Lines below containing the word "Trust" should be copied out.

* **MATERIAL SUPPLIED**

★ ★ ★

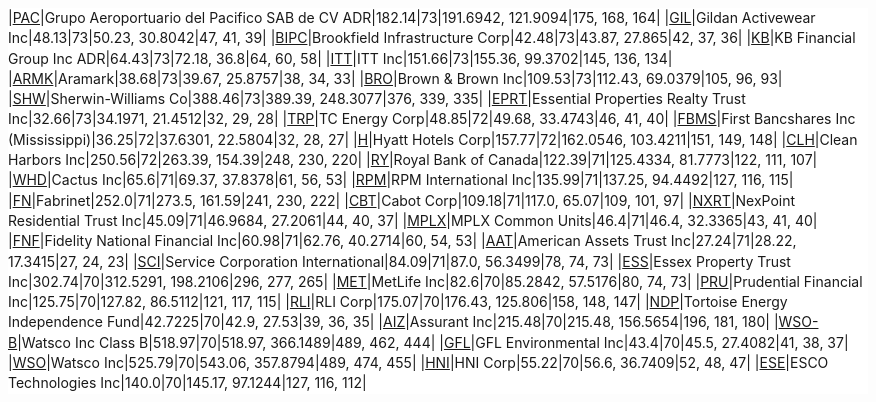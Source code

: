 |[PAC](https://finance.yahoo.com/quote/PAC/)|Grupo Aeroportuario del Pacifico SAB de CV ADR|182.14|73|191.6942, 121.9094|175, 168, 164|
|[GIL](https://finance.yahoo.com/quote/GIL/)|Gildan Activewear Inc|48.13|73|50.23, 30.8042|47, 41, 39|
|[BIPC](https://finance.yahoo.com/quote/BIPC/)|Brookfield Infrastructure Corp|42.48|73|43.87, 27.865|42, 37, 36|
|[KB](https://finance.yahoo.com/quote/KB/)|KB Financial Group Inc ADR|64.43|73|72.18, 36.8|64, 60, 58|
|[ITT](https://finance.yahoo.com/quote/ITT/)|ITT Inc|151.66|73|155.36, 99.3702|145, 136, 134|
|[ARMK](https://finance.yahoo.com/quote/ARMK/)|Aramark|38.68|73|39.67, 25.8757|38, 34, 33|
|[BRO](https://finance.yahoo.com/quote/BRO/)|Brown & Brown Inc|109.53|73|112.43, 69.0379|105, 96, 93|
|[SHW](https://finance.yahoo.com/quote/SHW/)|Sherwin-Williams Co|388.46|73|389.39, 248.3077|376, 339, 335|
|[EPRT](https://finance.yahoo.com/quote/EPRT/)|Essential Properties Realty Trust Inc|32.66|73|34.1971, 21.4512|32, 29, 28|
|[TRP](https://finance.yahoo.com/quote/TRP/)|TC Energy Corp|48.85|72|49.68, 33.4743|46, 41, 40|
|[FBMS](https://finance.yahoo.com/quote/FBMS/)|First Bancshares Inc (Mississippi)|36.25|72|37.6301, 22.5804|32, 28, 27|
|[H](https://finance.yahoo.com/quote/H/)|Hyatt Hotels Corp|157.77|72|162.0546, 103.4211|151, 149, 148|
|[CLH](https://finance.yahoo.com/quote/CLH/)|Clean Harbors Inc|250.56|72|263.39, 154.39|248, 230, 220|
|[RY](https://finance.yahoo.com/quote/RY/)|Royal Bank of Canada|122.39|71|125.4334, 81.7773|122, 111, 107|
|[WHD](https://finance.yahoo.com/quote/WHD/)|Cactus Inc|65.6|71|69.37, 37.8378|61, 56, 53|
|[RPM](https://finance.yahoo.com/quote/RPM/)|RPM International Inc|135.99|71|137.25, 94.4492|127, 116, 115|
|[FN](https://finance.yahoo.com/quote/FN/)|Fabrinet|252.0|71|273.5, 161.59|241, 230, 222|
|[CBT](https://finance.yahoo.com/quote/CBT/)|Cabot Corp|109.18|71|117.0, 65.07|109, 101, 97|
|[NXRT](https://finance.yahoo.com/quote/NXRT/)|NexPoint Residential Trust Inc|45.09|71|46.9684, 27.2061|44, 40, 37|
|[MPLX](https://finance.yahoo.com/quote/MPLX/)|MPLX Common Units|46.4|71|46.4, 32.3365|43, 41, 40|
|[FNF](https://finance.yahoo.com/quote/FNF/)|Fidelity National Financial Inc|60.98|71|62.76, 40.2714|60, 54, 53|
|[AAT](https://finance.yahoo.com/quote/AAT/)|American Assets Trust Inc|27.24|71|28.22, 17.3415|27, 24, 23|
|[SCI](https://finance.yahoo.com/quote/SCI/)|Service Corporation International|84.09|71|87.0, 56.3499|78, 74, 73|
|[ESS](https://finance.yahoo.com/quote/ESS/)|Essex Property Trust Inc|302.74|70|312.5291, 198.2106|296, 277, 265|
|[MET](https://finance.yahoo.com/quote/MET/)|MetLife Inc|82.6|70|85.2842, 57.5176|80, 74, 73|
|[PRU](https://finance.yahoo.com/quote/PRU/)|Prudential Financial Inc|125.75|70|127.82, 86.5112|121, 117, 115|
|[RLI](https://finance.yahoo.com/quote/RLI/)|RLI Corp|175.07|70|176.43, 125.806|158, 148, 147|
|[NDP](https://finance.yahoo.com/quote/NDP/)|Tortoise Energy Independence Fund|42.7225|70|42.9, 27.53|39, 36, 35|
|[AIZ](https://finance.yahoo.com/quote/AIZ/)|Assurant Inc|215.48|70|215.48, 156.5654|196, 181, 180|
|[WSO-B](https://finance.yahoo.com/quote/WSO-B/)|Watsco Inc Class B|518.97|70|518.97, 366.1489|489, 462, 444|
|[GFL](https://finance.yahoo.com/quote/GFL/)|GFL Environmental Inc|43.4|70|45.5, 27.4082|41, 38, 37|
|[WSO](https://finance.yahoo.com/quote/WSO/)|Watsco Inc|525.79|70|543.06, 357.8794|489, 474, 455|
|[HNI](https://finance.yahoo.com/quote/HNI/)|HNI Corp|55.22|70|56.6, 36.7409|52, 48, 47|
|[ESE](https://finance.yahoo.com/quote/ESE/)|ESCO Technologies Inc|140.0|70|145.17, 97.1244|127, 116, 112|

★ ★ ★

* **OUTPUT FOR THIS EXERCISE**
|[EPRT](https://finance.yahoo.com/quote/EPRT/)|Essential Properties Realty Trust Inc|32.66|73|34.1971, 21.4512|32, 29, 28|
|[NXRT](https://finance.yahoo.com/quote/NXRT/)|NexPoint Residential Trust Inc|45.09|71|46.9684, 27.2061|44, 40, 37|
|[AAT](https://finance.yahoo.com/quote/AAT/)|American Assets Trust Inc|27.24|71|28.22, 17.3415|27, 24, 23|
|[ESS](https://finance.yahoo.com/quote/ESS/)|Essex Property Trust Inc|302.74|70|312.5291, 198.2106|296, 277, 265|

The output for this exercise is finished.